» **Dataset records**:
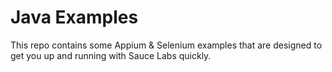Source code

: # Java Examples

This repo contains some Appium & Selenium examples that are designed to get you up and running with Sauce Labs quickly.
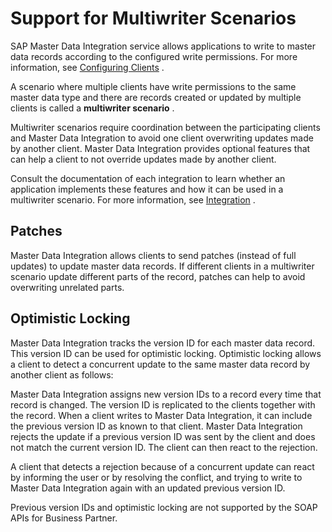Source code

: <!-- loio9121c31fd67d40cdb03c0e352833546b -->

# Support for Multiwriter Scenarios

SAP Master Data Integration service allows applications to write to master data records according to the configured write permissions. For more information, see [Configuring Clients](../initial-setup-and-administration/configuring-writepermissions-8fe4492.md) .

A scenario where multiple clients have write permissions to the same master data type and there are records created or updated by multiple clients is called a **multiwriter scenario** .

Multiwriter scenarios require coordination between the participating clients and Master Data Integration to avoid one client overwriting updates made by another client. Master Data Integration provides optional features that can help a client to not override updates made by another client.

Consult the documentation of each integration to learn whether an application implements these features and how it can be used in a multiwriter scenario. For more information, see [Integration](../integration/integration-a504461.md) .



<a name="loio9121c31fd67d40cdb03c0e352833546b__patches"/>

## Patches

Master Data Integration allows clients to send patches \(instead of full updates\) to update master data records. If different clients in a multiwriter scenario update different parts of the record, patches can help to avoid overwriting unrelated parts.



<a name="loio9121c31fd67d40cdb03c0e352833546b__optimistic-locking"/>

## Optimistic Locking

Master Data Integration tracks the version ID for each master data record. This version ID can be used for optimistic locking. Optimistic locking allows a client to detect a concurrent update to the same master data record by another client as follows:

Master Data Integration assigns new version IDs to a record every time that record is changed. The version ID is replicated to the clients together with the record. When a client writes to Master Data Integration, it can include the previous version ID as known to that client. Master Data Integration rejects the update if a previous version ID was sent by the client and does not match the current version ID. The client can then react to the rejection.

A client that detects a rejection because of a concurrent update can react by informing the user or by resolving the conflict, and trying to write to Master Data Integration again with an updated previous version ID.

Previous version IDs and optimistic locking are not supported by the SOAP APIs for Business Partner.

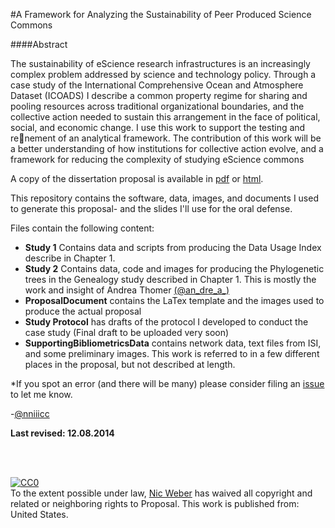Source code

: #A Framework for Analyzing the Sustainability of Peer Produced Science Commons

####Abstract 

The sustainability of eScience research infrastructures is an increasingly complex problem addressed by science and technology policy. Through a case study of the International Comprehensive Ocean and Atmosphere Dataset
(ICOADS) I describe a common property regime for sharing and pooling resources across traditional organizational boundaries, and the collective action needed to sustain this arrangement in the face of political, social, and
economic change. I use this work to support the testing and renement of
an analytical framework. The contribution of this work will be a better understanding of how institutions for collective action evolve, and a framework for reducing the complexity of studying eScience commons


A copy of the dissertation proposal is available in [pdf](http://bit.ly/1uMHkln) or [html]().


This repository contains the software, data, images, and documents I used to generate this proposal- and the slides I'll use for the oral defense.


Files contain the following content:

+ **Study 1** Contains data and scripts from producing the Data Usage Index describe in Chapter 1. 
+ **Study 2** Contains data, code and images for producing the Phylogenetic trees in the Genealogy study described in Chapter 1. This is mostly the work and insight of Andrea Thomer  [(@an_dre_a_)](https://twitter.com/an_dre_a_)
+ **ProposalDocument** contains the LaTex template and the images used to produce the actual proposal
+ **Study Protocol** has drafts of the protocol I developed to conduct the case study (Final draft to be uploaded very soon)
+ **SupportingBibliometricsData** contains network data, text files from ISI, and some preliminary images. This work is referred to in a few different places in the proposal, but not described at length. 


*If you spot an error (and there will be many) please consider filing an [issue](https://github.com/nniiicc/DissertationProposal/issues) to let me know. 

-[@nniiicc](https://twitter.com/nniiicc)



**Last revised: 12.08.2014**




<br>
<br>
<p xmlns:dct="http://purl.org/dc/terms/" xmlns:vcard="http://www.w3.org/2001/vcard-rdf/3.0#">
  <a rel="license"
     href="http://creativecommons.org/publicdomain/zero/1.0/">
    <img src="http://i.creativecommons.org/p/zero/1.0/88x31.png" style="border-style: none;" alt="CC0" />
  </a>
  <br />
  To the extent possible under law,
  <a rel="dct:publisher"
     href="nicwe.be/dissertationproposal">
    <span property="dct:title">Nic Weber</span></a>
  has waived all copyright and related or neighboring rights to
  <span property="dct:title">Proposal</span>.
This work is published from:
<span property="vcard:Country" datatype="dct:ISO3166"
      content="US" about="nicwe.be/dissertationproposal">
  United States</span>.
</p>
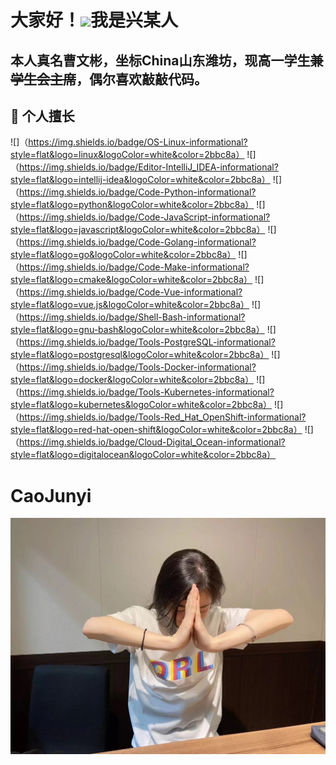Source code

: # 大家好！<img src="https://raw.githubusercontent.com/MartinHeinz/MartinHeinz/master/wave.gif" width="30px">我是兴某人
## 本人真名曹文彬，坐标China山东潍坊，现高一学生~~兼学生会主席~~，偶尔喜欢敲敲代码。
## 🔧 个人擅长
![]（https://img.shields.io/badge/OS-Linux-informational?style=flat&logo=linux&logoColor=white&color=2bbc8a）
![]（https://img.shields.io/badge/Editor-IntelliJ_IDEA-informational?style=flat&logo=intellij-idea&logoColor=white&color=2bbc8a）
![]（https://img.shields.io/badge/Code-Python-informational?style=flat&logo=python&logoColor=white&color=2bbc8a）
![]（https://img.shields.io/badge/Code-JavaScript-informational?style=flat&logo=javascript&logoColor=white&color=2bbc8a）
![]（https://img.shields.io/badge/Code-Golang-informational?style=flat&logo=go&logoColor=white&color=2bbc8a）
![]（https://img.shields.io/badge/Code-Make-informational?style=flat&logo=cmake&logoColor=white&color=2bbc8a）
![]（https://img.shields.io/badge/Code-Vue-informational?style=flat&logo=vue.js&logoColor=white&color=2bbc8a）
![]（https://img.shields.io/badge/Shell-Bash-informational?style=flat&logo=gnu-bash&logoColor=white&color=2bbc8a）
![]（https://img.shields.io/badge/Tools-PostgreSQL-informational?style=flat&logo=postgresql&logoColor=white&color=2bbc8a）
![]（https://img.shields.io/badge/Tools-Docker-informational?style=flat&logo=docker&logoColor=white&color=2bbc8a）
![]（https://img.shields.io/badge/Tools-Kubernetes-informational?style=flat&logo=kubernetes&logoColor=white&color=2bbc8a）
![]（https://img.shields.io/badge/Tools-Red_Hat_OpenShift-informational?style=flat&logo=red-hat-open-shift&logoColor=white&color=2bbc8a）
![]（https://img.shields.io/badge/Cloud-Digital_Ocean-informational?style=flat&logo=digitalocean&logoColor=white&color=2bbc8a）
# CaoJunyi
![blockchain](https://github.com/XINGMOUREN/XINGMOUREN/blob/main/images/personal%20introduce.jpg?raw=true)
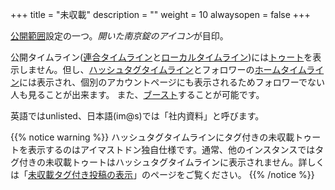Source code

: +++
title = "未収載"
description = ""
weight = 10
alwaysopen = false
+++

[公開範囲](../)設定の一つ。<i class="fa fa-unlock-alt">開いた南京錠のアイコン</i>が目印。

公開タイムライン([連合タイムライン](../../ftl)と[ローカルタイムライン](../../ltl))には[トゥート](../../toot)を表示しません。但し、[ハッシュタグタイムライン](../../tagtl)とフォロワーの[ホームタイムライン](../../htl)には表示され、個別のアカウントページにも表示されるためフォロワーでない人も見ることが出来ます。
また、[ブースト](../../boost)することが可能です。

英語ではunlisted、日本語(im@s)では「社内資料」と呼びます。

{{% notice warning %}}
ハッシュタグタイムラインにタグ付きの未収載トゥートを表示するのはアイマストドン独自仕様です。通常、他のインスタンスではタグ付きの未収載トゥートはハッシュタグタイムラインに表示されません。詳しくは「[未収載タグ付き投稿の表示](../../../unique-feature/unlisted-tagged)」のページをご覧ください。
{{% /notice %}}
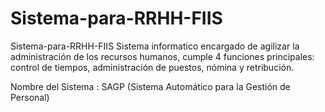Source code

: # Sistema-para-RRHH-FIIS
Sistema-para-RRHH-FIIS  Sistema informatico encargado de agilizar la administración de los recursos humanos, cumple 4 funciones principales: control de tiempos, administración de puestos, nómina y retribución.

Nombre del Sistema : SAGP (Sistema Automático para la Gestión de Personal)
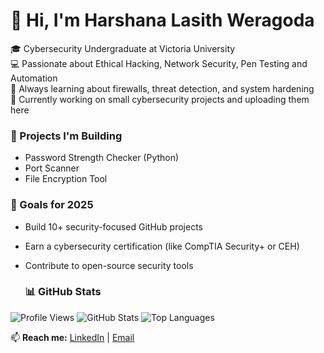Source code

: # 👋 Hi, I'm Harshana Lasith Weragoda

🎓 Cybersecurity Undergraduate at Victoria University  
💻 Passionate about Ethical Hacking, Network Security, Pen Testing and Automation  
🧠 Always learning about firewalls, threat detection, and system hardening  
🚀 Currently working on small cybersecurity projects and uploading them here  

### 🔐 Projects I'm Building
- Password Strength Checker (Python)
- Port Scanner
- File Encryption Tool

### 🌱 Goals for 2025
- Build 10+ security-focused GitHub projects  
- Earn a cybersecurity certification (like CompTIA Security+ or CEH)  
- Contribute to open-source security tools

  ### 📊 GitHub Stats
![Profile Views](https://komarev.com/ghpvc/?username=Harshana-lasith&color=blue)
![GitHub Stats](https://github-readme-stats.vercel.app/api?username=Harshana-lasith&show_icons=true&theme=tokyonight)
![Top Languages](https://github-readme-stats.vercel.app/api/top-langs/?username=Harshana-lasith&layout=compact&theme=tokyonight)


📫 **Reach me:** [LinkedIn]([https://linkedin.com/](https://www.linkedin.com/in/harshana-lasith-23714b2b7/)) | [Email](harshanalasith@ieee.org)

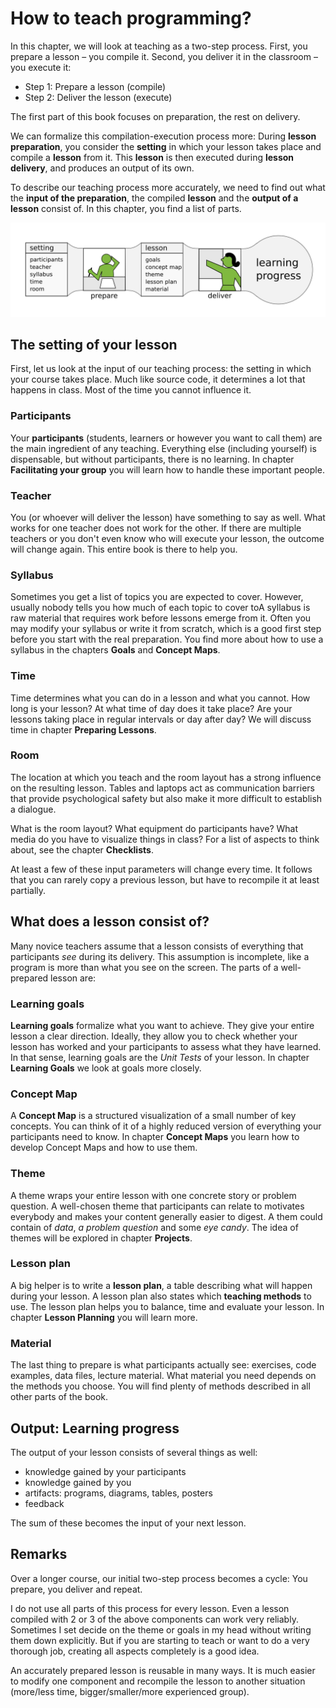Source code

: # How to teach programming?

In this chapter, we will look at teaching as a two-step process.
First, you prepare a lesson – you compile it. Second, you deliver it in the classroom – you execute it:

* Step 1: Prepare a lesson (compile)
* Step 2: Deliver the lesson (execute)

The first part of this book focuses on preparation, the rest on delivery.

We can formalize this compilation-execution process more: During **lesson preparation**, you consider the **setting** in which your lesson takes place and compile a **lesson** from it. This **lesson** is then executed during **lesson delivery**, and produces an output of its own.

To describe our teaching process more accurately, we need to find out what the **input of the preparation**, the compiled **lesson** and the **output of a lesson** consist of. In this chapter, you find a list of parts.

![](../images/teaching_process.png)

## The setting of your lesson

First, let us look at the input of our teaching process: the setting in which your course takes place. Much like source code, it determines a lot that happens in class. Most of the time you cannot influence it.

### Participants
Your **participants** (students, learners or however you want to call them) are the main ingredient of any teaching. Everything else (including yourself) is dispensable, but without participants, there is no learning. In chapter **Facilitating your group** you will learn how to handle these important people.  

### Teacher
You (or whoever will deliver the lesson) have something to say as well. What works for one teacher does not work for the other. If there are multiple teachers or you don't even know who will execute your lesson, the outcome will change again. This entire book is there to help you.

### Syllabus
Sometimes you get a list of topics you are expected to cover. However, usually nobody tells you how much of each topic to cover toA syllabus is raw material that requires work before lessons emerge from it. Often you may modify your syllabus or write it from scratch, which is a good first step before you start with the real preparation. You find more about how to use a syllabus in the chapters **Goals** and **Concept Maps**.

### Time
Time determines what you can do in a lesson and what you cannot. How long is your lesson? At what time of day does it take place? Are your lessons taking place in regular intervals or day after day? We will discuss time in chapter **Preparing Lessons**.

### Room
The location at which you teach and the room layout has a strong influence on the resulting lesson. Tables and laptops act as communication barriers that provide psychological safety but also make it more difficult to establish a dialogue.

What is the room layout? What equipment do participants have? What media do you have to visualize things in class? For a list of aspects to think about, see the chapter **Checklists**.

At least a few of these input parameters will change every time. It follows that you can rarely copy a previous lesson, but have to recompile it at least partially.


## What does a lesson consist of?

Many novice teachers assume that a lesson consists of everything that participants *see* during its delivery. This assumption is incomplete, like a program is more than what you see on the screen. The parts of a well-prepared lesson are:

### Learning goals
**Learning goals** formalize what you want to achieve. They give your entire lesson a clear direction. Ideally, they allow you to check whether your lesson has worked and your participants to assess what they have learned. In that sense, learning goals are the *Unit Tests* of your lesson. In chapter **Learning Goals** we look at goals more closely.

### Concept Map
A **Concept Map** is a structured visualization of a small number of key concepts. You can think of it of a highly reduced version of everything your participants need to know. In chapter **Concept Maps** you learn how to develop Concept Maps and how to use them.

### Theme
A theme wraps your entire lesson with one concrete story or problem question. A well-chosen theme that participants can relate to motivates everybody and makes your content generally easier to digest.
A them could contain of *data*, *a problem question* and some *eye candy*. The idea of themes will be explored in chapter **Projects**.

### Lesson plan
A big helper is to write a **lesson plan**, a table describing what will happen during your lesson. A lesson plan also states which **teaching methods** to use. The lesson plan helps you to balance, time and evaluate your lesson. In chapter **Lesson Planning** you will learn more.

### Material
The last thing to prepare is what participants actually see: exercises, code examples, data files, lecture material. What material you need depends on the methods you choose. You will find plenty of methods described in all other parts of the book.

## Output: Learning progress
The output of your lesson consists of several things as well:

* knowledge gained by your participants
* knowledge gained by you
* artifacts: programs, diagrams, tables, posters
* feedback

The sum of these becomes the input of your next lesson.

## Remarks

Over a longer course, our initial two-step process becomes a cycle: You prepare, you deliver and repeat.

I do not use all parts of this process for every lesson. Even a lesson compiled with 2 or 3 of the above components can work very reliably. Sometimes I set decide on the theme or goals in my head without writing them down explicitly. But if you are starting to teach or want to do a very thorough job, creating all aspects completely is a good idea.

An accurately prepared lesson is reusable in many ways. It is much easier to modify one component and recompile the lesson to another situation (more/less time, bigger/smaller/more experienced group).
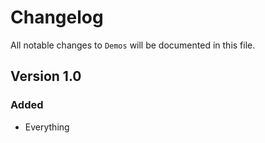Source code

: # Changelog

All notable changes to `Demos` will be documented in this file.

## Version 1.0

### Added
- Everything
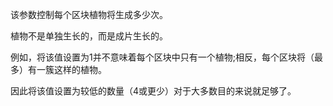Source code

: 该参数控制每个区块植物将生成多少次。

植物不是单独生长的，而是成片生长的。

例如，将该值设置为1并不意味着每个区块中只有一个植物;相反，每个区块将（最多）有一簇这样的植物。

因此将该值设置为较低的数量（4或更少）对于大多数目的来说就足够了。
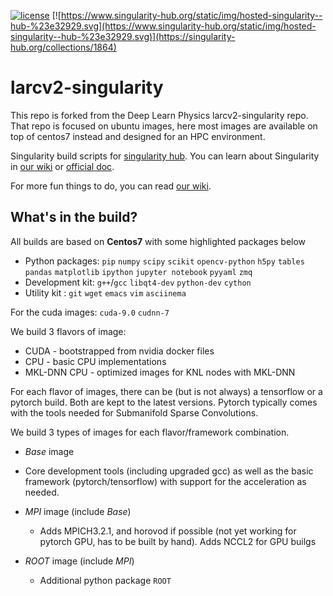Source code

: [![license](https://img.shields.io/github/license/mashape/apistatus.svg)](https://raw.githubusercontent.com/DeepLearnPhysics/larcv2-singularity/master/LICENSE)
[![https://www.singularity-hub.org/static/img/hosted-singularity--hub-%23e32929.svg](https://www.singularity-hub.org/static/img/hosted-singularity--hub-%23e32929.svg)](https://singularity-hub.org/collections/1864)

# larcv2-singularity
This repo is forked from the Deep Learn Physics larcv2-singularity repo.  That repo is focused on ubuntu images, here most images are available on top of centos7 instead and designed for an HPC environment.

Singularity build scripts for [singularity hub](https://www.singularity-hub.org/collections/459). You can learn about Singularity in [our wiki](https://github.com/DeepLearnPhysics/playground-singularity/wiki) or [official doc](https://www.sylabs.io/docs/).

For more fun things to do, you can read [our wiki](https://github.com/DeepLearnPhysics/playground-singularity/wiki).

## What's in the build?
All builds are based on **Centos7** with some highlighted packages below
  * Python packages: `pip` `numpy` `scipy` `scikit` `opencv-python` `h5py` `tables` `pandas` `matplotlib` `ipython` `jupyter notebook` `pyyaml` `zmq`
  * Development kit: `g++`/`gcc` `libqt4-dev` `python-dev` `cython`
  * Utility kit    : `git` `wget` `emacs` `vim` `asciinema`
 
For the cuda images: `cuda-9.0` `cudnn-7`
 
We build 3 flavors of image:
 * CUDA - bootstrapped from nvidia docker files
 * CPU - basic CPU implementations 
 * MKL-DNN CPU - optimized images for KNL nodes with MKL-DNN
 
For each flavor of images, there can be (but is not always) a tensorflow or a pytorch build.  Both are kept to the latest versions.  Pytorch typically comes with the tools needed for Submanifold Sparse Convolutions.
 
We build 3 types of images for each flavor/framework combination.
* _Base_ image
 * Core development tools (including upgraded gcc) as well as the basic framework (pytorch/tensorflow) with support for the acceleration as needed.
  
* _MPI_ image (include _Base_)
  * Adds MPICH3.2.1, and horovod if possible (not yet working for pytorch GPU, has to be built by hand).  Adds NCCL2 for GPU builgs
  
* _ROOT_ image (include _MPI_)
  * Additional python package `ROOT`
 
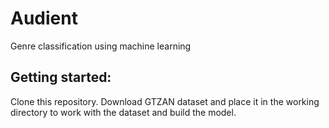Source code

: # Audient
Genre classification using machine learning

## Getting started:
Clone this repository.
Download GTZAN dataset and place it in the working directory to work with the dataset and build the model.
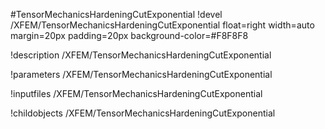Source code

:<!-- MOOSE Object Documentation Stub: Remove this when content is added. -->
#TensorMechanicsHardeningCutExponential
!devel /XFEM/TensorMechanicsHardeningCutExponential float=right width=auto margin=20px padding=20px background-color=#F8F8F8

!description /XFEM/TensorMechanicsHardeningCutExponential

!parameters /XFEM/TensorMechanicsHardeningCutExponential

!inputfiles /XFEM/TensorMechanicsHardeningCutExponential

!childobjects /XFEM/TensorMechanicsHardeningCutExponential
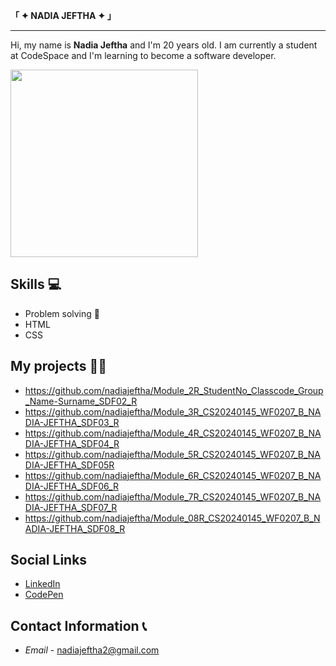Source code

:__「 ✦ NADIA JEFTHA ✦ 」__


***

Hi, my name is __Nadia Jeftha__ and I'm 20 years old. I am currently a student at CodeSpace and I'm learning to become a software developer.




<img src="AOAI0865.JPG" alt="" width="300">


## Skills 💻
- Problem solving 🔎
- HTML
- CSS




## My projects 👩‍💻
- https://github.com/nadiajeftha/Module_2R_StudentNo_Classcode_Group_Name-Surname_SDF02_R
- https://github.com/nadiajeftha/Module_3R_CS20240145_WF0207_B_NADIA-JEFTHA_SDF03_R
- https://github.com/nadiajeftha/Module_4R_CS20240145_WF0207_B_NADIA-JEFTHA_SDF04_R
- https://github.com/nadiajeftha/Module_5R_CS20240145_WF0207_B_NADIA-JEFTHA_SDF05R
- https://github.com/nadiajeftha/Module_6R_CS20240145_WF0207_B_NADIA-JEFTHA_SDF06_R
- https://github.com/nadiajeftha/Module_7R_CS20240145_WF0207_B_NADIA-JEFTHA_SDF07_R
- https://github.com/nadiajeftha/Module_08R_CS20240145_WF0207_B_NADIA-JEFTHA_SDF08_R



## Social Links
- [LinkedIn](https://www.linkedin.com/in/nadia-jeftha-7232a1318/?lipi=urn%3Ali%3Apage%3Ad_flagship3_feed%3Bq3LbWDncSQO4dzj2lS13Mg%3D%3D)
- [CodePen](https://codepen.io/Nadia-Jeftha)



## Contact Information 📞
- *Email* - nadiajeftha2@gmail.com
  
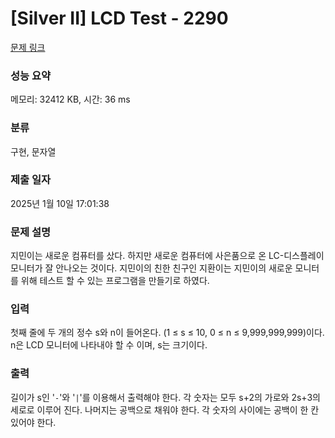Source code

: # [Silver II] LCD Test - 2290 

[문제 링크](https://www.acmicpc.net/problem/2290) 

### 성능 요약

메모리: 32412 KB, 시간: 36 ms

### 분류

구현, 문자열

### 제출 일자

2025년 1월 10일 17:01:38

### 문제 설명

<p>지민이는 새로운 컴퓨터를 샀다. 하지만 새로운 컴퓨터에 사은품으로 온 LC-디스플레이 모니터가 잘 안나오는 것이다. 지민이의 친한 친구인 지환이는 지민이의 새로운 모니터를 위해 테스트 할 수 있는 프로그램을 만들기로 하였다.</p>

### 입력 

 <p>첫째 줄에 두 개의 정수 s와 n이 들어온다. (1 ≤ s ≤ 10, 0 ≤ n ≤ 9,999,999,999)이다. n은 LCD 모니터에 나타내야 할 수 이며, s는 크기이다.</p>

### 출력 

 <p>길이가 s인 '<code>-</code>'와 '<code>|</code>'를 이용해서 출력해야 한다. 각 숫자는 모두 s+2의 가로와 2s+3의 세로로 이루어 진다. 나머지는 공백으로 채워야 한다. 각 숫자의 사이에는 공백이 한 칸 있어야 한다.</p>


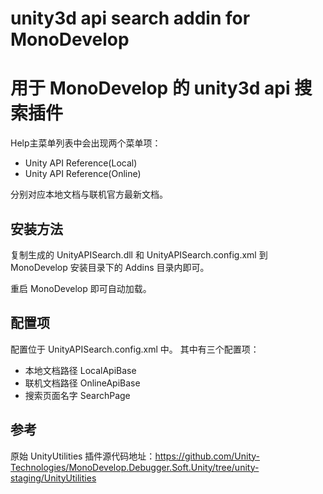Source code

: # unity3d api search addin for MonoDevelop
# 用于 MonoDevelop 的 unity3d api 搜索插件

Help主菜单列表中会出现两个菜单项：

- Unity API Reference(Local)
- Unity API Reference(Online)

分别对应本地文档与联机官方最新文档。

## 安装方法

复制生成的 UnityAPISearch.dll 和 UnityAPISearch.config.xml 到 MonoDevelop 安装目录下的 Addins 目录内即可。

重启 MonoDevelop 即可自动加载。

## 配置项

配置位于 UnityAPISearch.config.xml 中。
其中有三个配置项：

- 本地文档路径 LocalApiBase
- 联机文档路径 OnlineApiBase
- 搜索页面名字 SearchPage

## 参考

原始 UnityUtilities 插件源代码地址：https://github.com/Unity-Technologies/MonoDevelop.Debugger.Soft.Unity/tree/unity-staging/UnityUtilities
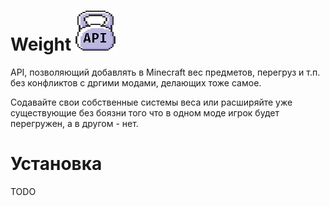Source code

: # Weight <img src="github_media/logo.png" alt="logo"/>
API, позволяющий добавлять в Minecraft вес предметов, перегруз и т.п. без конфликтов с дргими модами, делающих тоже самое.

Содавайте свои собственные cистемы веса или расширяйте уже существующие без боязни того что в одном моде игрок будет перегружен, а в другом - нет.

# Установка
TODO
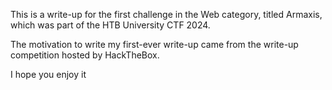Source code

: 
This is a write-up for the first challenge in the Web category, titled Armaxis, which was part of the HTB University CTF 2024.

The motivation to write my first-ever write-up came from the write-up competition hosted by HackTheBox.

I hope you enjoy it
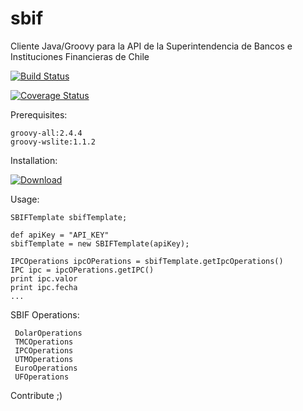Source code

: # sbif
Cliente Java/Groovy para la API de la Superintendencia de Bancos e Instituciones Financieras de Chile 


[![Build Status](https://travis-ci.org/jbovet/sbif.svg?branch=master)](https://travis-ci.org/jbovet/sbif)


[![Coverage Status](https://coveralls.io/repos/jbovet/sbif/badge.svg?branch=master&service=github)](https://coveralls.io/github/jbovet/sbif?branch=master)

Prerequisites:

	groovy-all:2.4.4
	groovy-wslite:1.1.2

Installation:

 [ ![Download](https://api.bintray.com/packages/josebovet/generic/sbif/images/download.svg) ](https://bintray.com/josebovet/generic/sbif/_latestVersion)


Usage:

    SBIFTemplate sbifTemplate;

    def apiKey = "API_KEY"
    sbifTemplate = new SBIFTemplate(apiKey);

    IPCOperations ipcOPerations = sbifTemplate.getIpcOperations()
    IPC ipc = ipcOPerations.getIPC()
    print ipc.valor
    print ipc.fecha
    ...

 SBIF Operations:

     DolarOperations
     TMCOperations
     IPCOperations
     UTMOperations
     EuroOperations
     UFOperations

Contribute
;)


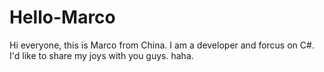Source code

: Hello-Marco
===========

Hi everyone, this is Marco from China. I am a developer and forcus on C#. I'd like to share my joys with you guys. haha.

» **What is required**: In the reply, give again exactly the lines from the beginning of the entries above through the line with "A scenario where"; pictures stay out.

» **Written answer**:
Source code

: # Java Examples

This repo contains some Appium & Selenium examples that are designed to get you up and running with Sauce Labs quickly.
Source code

: <!-- loio9121c31fd67d40cdb03c0e352833546b -->

# Support for Multiwriter Scenarios

SAP Master Data Integration service allows applications to write to master data records according to the configured write permissions. For more information, see [Configuring Clients](../initial-setup-and-administration/configuring-writepermissions-8fe4492.md) .

A scenario where multiple clients have write permissions to the same master data type and there are records created or updated by multiple clients is called a **multiwriter scenario** .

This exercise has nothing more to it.